SLBP levels increase after depletion of FEM1A, FEM1B, or FEM1C. (A) Depletion of FEM1A, FEM1B, and FEM1C results in increased levels of SLBP in G1 phase. HeLa cells were synchronized at G1/S by double-thymidine block before trypsinization and release into fresh media. Cells were transfected with FEM1A, FEM1B, and FEM1C siRNA 48 hours before the first timepoint. Right: OligodT primed cDNAs corresponding to the immunoblot samples were analyzed by qPCR for FEM1A, FEM1B, and FEM1C mRNA. The data are presented as mean ± SD of one representative experiment. (B-D) Depletion of individual FEM1 proteins results in increased levels of SLBP in G1 phase. HeLa cells were synchronized at G1/S by double-thymidine block before trypsinization and release into fresh media. Cells were transfected with respective siRNAs 48 hours before the first timepoint. Samples were collected at the listed time points, and immunoblotted as indicated. *Asterisks denote non-specific bands.

Figure 3.

The interaction between SLBP and FEM1A, FEM1B, and FEM1C is required for SLBP degradation. (A) FLAG-SLBP(Bdegron), FLAG-SLBP(Cdegron), and FLAG-SLBP(Adegron) are each expressed at higher levels than FLAG-SLBP. HeLa cells infected with retroviruses expressing FLAG-tagged SLBP or FLAG-tagged SLBP mutants were synchronized at G1/(S)by double-thymidine block before trypsinization and release into fresh medium. Cells were collected at the indicated times, lysed, and immunoblotted. *Asterisk denote non-specific bands. (B) FLAG-SLBP(ABCdegron/Fdegron) is expressed at higher levels than FLAG-SLBP and FLAG-SLBP(Fdegron) and does not oscillate during the cell cycle. HeLa cells infected with retroviruses expressing FLAG-tagged SLBP, FLAG-tagged SLBP(Fdegron), or FLAG-SLBP(ABCdegron/Fdegron) were synchronized at the G1/(S)transition by double-thymidine block before trypsinization and release into fresh medium.
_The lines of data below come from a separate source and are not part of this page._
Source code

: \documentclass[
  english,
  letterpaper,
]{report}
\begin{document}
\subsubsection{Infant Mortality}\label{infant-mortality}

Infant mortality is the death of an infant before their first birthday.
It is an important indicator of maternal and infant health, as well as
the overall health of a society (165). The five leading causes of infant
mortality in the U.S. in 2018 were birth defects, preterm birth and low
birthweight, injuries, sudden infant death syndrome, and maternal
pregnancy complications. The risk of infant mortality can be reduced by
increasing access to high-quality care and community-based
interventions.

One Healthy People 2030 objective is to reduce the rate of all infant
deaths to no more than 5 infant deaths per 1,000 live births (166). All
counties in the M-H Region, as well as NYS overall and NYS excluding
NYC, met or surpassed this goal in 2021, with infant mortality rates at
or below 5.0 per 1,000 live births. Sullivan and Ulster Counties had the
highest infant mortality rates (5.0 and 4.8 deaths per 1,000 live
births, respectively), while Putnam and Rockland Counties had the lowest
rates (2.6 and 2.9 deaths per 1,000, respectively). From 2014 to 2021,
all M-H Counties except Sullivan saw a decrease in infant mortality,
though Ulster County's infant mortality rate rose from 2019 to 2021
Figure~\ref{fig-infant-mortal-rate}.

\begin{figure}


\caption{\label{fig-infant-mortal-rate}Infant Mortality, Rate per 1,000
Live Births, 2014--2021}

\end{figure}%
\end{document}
Cells were collected at the indicated times, lysed, and immunoblotted.

Figure 4.

The FEM1-SLBP degradation pathway is conserved in metazoans. (A) FLAG-dFEM1A and FLAG-dFEM1B interact with HA-dSLBP. HEK293T cells were co-transfected with empty vector (EV), FLAG-tagged dFEM1A, or FLAG-tagged dFEM1B, and HA-tagged dSLBP. MLN4924 was added to the cells for 4 hours before collection. Cell lysates were immunoprecipitated with anti-FLAG resin, and immunoprecipitations were probed with the indicated antibodies. (B) FLAG-FEM1 interacts with HA-CDL-1. HEK293T cells were co-transfected with empty vector (EV) or FLAG-tagged FEM1. Where indicated, MG-132 was added to the cells for 4 hours before collection. Cell lysates were immunoprecipitated with anti-FLAG resin, and immunoprecipitations were probed with the indicated antibodies. (C) RNAi depletion of FEM-1 in C. elegans results in increased CDL-1 levels in oocytes. Representative epifluorescence images of GFP::CDL-1 expressed in the oocytes of hermaphrodite adults treated with fem-1 RNAi or control RNAi. The scale bar represents 10 uM. D. Graph showing the increase in GFP::CDL-1 levels in C. elegans oocytes after fem-1 RNAi treatment. The levels were normalized to the control RNAi signal in the oocyte at -1 position, which was set to 100. The graph represents mean ± SEM.